Le taxi & la racaille (sur les socialismes)



Le 14 décembre 2012.

Le taxi & la racaille.
Sur les socialismes.




Salut l'ami,

Et on nous parle de crises, de nécessaires économies, d'endettements des collectivités territoriales, de dépenses publiques à canaliser, surveiller... Ma mère, toujours assistante maternelle n'ayant plus qu'un jeune adulte travailleur dans un CAT (pour "centre d'aide par le travail") de Côte d’Or, a demandé que pour sa venue prochaine, durant les vacances de Noël, il puisse sortir plus tôt de son boulot pour prendre un train en début d'après-midi afin qu'elle aille le chercher dans une gare non loin de chez elle. Refus du CAT. Non, non, il doit faire son service comme les autres. Lui, énervé parce que sa demande est exceptionnelle, ma mère éreintée parce qu'elle n'a pas envie de se farcir les 70 kilomètres de petites routes possiblement touchées par la neige, le verglas, les services du Conseil général de Côte d’Or ont opté pour la solution suivante : il prendra un taxi. Non mais ! Et ce sera à la charge du Conseil général de chez vous. Et au tarif de nuit, Madame.

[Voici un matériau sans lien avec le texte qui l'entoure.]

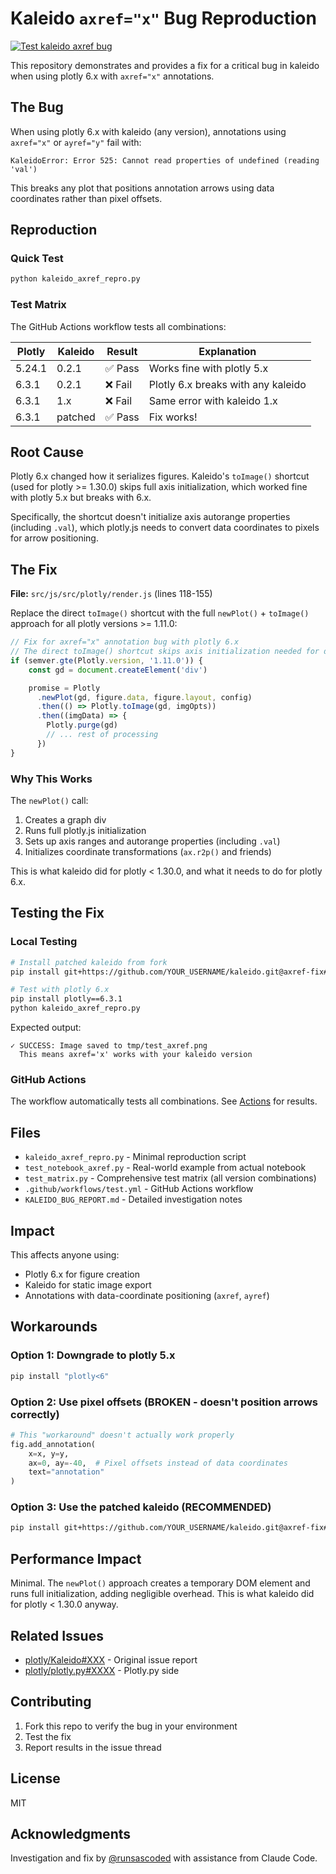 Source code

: # Kaleido `axref="x"` Bug Reproduction

[![Test kaleido axref bug](https://github.com/YOUR_USERNAME/kaleido-axref-bug/actions/workflows/test.yml/badge.svg)](https://github.com/YOUR_USERNAME/kaleido-axref-bug/actions/workflows/test.yml)

This repository demonstrates and provides a fix for a critical bug in kaleido when using plotly 6.x with `axref="x"` annotations.

## The Bug

When using plotly 6.x with kaleido (any version), annotations using `axref="x"` or `ayref="y"` fail with:

```
KaleidoError: Error 525: Cannot read properties of undefined (reading 'val')
```

This breaks any plot that positions annotation arrows using data coordinates rather than pixel offsets.

## Reproduction

### Quick Test

```bash
python kaleido_axref_repro.py
```

### Test Matrix

The GitHub Actions workflow tests all combinations:

| Plotly | Kaleido | Result | Explanation |
|--------|---------|--------|-------------|
| 5.24.1 | 0.2.1 | ✅ Pass | Works fine with plotly 5.x |
| 6.3.1 | 0.2.1 | ❌ Fail | Plotly 6.x breaks with any kaleido |
| 6.3.1 | 1.x | ❌ Fail | Same error with kaleido 1.x |
| 6.3.1 | patched | ✅ Pass | Fix works! |

## Root Cause

Plotly 6.x changed how it serializes figures. Kaleido's `toImage()` shortcut (used for plotly >= 1.30.0) skips full axis initialization, which worked fine with plotly 5.x but breaks with 6.x.

Specifically, the shortcut doesn't initialize axis autorange properties (including `.val`), which plotly.js needs to convert data coordinates to pixels for arrow positioning.

## The Fix

**File:** `src/js/src/plotly/render.js` (lines 118-155)

Replace the direct `toImage()` shortcut with the full `newPlot()` + `toImage()` approach for all plotly versions >= 1.11.0:

```javascript
// Fix for axref="x" annotation bug with plotly 6.x
// The direct toImage() shortcut skips axis initialization needed for data-coordinate arrow positioning
if (semver.gte(Plotly.version, '1.11.0')) {
    const gd = document.createElement('div')

    promise = Plotly
      .newPlot(gd, figure.data, figure.layout, config)
      .then(() => Plotly.toImage(gd, imgOpts))
      .then((imgData) => {
        Plotly.purge(gd)
        // ... rest of processing
      })
}
```

### Why This Works

The `newPlot()` call:
1. Creates a graph div
2. Runs full plotly.js initialization
3. Sets up axis ranges and autorange properties (including `.val`)
4. Initializes coordinate transformations (`ax.r2p()` and friends)

This is what kaleido did for plotly < 1.30.0, and what it needs to do for plotly 6.x.

## Testing the Fix

### Local Testing

```bash
# Install patched kaleido from fork
pip install git+https://github.com/YOUR_USERNAME/kaleido.git@axref-fix#subdirectory=src/py

# Test with plotly 6.x
pip install plotly==6.3.1
python kaleido_axref_repro.py
```

Expected output:
```
✓ SUCCESS: Image saved to tmp/test_axref.png
  This means axref='x' works with your kaleido version
```

### GitHub Actions

The workflow automatically tests all combinations. See [Actions](https://github.com/YOUR_USERNAME/kaleido-axref-bug/actions) for results.

## Files

- `kaleido_axref_repro.py` - Minimal reproduction script
- `test_notebook_axref.py` - Real-world example from actual notebook
- `test_matrix.py` - Comprehensive test matrix (all version combinations)
- `.github/workflows/test.yml` - GitHub Actions workflow
- `KALEIDO_BUG_REPORT.md` - Detailed investigation notes

## Impact

This affects anyone using:
- Plotly 6.x for figure creation
- Kaleido for static image export
- Annotations with data-coordinate positioning (`axref`, `ayref`)

## Workarounds

### Option 1: Downgrade to plotly 5.x

```bash
pip install "plotly<6"
```

### Option 2: Use pixel offsets (BROKEN - doesn't position arrows correctly)

```python
# This "workaround" doesn't actually work properly
fig.add_annotation(
    x=x, y=y,
    ax=0, ay=-40,  # Pixel offsets instead of data coordinates
    text="annotation"
)
```

### Option 3: Use the patched kaleido (RECOMMENDED)

```bash
pip install git+https://github.com/YOUR_USERNAME/kaleido.git@axref-fix#subdirectory=src/py
```

## Performance Impact

Minimal. The `newPlot()` approach creates a temporary DOM element and runs full initialization, adding negligible overhead. This is what kaleido did for plotly < 1.30.0 anyway.

## Related Issues

- [plotly/Kaleido#XXX](https://github.com/plotly/Kaleido/issues/XXX) - Original issue report
- [plotly/plotly.py#XXXX](https://github.com/plotly/plotly.py/issues/XXXX) - Plotly.py side

## Contributing

1. Fork this repo to verify the bug in your environment
2. Test the fix
3. Report results in the issue thread

## License

MIT

## Acknowledgments

Investigation and fix by [@runsascoded](https://github.com/runsascoded) with assistance from Claude Code.
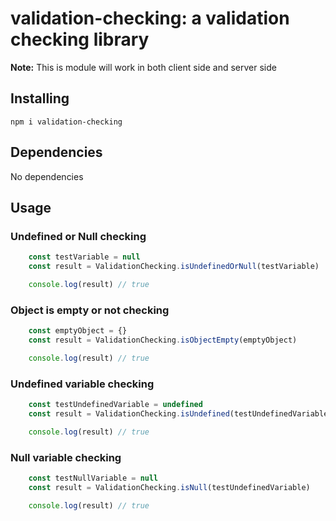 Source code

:# validation-checking: a validation checking library

**Note:** This is module will work in both client side and server side

## Installing

```
npm i validation-checking
```

## Dependencies

No dependencies

## Usage
### Undefined or Null checking
```js
    const testVariable = null
    const result = ValidationChecking.isUndefinedOrNull(testVariable)

    console.log(result) // true
```

### Object is empty or not checking
```js
    const emptyObject = {}
    const result = ValidationChecking.isObjectEmpty(emptyObject)

    console.log(result) // true
```

### Undefined variable checking
```js
    const testUndefinedVariable = undefined
    const result = ValidationChecking.isUndefined(testUndefinedVariable)

    console.log(result) // true
```

### Null variable checking
```js
    const testNullVariable = null
    const result = ValidationChecking.isNull(testUndefinedVariable)

    console.log(result) // true
```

Rationalisons, rationalisons qu'ils nous soufflent dans les bronches depuis des années. Quand on sait que des non malades partent quinze jours à un mois en cure payée par la Sécurité sociale et les gentilles mutuelles, on se dit que l'aide à l'enfance des départementaux en lien avec la Sécu sont généreux.

Hier, j'écoutais le journal de 13 heures de France-Inter. Le responsable du Samu social (le 115) a fait paraître dans le JDD (pour Le Journal du dimanche, un tabloïd dominical, pléonasme) du week-end un papier où il alerte les pouvoirs publics et les bonnes gens : cet hiver, des enfants mourront dans la rue, écrit-il. L'entretien d'hier n'était pas poignant. Il était clinique.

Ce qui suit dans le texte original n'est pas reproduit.